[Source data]
□ □ □ □

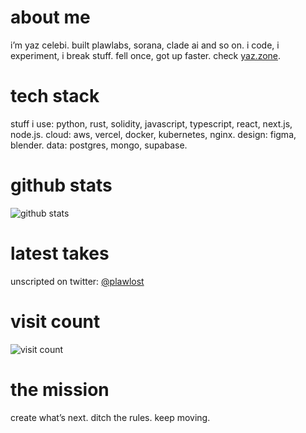 # about me  
i’m yaz celebi. built plawlabs, sorana, clade ai and so on. i code, i experiment, i break stuff. fell once, got up faster. check [yaz.zone](https://yaz.zone).  

# tech stack  
stuff i use: python, rust, solidity, javascript, typescript, react, next.js, node.js. cloud: aws, vercel, docker, kubernetes, nginx. design: figma, blender. data: postgres, mongo, supabase.  

# github stats  
![github stats](https://github-readme-stats.vercel.app/api?username=plawlost&show_icons=true&theme=radical)  

# latest takes  
unscripted on twitter: [@plawlost](https://twitter.com/plawlost)

# visit count  
![visit count](https://visitcount.itsvg.in)  

# the mission  
create what’s next. ditch the rules. keep moving.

□ □ □ □

ACTIVITY >>
Within the records above, how many lines include the word "visit"? State the number by itself.

TASK RESULT >>
2